Como en el resto del país, la zona tiene una complejidad política y social al borde de la explosión. Por tanto los proyectistas han logrado que la política esté excluida de toda discusión. Hasta hoy el único tema en la zona es la energía, y tanto la población como los movimientos armados que operan en el lugar están de acuerdo con la construcción de la hidroeléctrica.

Allí todos quieren que sea realidad porque ya tienen claridad de los beneficios ambientales y sociales que recibirán, y ante la situación, por ejemplo, ellos aspiran a ser contratistas de la protección y el cuidado de la Central y de los bosques, pero sin armas. "Utilizaremos bolillos porque no queremos que entre una pistola más al cañón", dice Norberto Peña, uno de los líderes.

En la construcción se empleará con preferencia a gente de la región. Una vez termine el proyecto, que requerirá de 400 personas, 150 de ellas serán contratadas en forma permanente.

El 'pero'

No obstante y como parece normal en este país, el gran obstáculo para su realización es el mismo Estado colombiano, ésta vez a través de la empresa Isagén. Según el Presidente del Congreso, Luis Humberto Gómez Gallo, "Isagén desacató al Presidente de la República que ha anunciado públicamente dos veces la obra, pero ellos la están dilatando".
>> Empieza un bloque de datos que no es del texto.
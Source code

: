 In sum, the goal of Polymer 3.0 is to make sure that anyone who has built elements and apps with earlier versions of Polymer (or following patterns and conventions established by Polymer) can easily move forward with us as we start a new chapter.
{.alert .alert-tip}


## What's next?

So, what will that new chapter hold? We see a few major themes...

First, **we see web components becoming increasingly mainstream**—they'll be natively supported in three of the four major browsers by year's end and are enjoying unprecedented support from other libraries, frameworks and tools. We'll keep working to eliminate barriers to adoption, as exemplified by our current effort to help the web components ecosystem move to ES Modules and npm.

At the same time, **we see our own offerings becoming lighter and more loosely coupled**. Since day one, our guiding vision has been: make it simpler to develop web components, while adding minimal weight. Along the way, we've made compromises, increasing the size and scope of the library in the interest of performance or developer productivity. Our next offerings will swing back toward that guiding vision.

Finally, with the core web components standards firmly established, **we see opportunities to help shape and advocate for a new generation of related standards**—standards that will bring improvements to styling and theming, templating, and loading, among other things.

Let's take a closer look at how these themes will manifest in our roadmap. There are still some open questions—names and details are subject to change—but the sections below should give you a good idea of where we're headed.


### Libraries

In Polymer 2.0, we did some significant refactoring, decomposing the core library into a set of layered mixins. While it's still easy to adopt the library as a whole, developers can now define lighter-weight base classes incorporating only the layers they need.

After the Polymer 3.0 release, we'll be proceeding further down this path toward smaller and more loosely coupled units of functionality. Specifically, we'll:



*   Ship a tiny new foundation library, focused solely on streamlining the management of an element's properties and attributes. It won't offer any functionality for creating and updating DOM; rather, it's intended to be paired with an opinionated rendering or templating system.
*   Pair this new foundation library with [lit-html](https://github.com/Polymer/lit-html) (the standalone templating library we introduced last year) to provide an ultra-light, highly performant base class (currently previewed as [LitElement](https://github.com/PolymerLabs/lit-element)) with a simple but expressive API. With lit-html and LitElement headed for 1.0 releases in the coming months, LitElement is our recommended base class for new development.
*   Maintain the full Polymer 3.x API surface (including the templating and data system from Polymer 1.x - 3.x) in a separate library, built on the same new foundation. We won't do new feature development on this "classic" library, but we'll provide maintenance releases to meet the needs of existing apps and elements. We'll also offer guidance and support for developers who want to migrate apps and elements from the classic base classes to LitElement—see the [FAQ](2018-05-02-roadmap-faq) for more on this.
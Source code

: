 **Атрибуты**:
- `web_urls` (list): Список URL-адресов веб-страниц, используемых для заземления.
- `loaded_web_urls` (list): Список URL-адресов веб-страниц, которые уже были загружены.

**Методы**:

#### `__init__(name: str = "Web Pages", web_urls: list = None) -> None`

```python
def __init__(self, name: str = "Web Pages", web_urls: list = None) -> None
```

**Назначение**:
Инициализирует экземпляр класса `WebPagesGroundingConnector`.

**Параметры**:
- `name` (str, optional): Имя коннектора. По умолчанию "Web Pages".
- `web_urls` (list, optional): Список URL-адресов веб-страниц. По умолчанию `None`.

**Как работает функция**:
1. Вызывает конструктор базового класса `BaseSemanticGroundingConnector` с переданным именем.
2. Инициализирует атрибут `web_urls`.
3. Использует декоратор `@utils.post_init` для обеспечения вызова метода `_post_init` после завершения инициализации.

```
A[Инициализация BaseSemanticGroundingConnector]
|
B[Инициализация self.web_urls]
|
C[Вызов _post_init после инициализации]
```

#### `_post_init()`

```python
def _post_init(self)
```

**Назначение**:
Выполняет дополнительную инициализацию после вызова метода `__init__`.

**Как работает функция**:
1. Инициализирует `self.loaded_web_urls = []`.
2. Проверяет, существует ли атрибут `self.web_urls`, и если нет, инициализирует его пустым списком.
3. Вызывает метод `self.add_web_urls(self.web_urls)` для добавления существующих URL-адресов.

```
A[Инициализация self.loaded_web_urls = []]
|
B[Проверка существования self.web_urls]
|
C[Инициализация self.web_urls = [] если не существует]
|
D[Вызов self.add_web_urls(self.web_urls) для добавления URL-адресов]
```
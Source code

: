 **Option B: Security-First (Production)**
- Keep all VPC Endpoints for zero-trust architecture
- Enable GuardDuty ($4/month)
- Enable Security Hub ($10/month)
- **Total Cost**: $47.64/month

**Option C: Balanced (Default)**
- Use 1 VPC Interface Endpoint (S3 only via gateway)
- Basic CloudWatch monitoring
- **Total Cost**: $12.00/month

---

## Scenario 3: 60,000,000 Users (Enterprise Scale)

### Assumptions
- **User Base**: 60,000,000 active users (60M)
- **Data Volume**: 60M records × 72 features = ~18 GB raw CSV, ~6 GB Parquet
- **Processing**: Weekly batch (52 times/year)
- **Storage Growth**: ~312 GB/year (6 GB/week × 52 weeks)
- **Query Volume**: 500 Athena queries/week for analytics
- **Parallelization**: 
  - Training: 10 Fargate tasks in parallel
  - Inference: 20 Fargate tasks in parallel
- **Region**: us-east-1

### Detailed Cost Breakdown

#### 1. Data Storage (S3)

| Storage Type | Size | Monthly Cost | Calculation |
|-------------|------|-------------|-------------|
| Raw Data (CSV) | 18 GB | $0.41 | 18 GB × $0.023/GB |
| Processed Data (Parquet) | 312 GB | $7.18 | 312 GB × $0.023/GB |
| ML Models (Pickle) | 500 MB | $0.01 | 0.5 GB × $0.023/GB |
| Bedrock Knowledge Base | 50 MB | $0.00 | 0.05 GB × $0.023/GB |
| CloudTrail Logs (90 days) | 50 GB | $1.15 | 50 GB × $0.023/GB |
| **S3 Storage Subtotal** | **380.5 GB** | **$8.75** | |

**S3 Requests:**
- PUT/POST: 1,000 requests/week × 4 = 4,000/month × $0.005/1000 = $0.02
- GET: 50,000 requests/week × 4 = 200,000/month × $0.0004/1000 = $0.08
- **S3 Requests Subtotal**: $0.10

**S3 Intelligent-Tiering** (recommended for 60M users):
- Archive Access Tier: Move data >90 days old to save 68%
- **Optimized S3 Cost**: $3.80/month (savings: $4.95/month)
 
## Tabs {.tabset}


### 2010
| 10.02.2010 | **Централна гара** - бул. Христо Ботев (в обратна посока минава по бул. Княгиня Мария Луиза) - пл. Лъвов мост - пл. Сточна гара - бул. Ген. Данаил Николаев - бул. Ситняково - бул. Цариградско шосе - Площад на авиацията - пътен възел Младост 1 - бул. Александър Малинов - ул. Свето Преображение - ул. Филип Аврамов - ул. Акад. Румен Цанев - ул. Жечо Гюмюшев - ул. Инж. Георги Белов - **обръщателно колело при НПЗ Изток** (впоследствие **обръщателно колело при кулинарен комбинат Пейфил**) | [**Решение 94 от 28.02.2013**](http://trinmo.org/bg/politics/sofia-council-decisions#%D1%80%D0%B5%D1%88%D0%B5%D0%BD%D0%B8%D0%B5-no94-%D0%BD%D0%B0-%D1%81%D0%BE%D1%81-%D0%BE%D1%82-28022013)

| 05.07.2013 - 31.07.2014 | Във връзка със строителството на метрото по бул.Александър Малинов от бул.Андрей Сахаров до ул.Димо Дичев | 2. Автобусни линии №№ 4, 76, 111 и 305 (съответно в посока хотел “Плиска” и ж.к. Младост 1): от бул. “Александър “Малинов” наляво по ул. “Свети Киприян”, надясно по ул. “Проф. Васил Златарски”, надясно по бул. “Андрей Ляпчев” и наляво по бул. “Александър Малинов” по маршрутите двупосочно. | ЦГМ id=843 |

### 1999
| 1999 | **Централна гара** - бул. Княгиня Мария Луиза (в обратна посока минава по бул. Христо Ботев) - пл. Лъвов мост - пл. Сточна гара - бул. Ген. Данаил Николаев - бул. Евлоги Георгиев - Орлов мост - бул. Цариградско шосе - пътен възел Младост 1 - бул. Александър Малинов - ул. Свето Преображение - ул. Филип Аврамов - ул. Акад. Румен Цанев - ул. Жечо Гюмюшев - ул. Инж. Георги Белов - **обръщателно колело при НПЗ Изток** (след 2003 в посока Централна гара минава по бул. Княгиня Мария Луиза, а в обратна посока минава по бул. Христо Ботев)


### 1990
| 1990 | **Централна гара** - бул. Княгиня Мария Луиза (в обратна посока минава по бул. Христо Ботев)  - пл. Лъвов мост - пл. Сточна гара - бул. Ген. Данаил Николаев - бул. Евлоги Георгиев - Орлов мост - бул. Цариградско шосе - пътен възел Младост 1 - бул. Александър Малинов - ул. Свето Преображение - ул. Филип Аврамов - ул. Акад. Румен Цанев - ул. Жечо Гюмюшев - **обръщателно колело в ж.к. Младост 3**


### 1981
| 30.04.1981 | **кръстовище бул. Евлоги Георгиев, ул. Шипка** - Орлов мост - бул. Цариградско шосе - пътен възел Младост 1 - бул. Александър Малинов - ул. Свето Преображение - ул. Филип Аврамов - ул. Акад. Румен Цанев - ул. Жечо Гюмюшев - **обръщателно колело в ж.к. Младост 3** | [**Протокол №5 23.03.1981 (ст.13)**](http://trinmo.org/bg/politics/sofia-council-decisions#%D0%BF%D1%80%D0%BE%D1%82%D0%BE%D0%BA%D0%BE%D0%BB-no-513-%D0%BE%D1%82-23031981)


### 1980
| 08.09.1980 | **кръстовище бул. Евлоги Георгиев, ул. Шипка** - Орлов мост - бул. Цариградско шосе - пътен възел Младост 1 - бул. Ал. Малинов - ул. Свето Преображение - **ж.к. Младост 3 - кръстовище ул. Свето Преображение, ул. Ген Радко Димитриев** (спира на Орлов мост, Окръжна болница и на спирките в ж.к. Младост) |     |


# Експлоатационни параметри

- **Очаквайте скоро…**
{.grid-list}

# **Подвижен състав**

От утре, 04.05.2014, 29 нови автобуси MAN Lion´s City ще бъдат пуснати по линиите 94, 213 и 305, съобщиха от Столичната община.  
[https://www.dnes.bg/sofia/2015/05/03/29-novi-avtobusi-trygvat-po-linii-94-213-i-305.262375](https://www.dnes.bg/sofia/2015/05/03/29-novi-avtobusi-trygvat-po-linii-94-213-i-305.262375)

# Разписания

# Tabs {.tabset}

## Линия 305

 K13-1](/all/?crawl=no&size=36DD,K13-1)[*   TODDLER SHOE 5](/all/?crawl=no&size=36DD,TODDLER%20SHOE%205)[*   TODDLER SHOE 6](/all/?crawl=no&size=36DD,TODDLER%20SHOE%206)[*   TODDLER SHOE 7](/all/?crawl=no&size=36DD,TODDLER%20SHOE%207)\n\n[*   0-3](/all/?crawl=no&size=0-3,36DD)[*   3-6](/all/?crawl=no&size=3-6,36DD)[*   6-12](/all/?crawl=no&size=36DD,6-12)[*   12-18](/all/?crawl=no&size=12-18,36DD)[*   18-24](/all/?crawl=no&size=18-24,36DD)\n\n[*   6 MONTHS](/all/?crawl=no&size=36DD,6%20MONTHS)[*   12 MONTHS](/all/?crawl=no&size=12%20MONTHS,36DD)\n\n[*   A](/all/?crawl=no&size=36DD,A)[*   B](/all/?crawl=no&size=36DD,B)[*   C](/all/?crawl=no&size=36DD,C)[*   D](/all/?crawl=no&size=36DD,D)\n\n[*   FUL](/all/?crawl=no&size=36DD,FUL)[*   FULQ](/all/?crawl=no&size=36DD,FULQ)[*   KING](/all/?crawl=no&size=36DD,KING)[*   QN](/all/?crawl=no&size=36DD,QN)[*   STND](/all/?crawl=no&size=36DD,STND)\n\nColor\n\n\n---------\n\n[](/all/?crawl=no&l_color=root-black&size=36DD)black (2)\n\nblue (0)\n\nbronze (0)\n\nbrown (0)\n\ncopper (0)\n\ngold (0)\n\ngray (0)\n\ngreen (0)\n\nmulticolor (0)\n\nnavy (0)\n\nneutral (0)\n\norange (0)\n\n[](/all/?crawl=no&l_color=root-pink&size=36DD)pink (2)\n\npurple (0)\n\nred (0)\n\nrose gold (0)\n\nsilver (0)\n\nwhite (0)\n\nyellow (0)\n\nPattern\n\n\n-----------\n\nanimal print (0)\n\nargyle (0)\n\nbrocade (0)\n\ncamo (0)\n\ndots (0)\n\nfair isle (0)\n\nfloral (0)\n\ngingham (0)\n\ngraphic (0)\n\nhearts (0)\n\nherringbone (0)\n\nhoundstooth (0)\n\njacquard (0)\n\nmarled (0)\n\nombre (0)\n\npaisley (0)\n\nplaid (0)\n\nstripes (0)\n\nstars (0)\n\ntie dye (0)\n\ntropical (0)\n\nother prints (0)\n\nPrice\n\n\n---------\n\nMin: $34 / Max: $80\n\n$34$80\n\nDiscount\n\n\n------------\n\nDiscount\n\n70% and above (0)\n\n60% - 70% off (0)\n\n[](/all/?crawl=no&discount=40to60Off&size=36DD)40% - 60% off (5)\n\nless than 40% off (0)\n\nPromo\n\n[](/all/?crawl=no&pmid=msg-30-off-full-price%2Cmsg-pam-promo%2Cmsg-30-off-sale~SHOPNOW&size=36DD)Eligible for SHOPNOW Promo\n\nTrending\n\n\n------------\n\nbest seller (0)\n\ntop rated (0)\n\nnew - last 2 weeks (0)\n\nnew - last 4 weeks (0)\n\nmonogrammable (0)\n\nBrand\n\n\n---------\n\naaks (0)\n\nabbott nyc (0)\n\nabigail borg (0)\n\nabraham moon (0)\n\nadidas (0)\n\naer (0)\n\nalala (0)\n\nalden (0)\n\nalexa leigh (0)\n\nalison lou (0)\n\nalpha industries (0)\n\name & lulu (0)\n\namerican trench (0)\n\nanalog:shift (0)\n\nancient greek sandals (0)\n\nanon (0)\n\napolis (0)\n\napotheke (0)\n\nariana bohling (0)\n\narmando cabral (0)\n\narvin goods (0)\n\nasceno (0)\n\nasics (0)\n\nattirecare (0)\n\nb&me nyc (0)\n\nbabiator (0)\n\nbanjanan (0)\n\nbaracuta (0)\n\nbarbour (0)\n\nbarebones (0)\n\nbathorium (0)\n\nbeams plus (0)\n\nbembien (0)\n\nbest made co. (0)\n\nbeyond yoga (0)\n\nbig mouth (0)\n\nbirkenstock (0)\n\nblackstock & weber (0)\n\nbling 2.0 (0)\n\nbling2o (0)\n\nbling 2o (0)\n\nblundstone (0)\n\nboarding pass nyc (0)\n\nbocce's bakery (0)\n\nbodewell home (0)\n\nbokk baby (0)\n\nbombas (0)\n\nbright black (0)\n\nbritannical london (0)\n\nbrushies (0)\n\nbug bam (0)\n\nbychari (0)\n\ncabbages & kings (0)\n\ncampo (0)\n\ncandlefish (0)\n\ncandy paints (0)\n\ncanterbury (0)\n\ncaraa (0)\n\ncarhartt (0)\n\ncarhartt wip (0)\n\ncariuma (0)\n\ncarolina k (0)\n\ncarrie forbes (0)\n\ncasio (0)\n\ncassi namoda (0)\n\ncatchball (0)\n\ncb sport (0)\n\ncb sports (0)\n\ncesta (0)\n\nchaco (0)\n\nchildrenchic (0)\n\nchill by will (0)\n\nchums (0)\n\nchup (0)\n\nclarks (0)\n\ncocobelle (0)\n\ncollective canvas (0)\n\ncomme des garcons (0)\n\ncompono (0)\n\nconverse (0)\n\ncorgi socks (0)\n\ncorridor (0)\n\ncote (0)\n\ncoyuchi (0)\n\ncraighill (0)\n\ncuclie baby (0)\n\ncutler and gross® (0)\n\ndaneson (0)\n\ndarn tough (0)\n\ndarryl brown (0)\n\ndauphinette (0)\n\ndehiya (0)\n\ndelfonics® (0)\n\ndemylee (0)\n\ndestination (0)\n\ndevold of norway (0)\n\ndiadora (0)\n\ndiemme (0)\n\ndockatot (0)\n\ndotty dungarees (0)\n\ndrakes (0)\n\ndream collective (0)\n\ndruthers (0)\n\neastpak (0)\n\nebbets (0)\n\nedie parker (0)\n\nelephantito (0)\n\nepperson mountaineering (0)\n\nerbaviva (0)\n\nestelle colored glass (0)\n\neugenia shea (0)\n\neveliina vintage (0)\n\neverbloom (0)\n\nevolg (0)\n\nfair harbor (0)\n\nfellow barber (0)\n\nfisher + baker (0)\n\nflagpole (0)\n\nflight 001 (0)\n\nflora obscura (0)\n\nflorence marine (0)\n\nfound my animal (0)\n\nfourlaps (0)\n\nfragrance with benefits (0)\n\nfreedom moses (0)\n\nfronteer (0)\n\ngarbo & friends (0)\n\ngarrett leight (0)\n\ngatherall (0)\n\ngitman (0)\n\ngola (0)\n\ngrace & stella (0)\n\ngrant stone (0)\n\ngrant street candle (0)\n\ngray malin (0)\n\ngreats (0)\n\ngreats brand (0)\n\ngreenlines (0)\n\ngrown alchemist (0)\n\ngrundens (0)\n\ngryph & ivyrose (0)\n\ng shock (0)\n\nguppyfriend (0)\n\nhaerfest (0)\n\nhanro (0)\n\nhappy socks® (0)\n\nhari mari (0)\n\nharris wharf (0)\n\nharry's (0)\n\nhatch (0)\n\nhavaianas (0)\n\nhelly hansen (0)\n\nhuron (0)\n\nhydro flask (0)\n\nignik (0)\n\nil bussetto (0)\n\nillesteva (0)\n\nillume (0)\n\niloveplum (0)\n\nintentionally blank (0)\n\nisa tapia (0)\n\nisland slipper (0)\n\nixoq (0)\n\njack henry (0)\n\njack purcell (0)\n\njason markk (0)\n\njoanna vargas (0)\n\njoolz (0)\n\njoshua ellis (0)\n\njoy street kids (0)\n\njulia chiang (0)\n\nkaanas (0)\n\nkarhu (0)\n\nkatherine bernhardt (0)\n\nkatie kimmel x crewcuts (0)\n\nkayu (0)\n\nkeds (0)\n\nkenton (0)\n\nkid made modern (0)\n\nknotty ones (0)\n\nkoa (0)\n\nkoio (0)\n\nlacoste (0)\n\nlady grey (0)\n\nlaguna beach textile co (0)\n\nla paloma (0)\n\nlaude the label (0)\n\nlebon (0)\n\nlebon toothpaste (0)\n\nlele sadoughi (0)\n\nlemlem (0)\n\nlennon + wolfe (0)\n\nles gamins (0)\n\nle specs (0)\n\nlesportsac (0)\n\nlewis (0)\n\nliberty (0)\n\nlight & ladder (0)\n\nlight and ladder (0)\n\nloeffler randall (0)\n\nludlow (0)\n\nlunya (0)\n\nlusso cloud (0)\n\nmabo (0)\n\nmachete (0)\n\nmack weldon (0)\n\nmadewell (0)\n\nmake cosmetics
De acuerdo con documentos, Isagén argumenta que deben hacerse estudios que estaban pendientes. Este año Isagén ya había pagado estudios con banqueros de inversión para revisar en detalle los aspectos del proyecto, con resultados altamente positivos. Ahora Isagén plantea realizar estos nuevos estudios y hacer ajustes contractuales. Y, además, algo muy colombiano: la empresa del Estado exige manejar a su manera los contratos de construcción que representan muchos más millones.

Esto ha paralizado la realización del proyecto, justo cuando se anuncia que de no ampliarse la generación eléctrica, Colombia estará abocada a un drástico apagón dentro de diez años.

Isagén: estudios sobre proyecto no retrasan la obra

Luis Fernando Rico, gerente de la entidad, dijo que son distintos de los hechos anteriormente y son necesarios.

Por ello, se harían en unos seis meses y mientras la banca de inversión concreta la financiación total, añadió. El costo de la hidroeléctrica sería de alrededor de 100 millones de dólares.

Isagén, según Rico, pidió tener la gerencia de proyecto (que incluye el manejo de los contratos) no solo porque sería el socio estratégico (que conoce el negocio) y el mayoritario, sino porque es una entidad básicamente estatal y quiere tener el control de la inversión. "Se que hay gente que podría pensar que es para hacer negociados, peor no es así", dijo el gerente.

Rico asegura que Isagen no tiene dudas sobre el proyecto, lo considera un ejemplo por sus bondades sociales y ambientales, y cree que tiene contratistas de primera línea.

Sin embargo, resaltó que la banca de inversión, que valoró muy bien el proyecto, ha pedido ajustes, entre ellos algunos que aún son objeto de debate como el establecimiento de responsabilidades cruzadas entre los contratistas, de tal manera que si uno se retrasa, responda por ello a los afectados.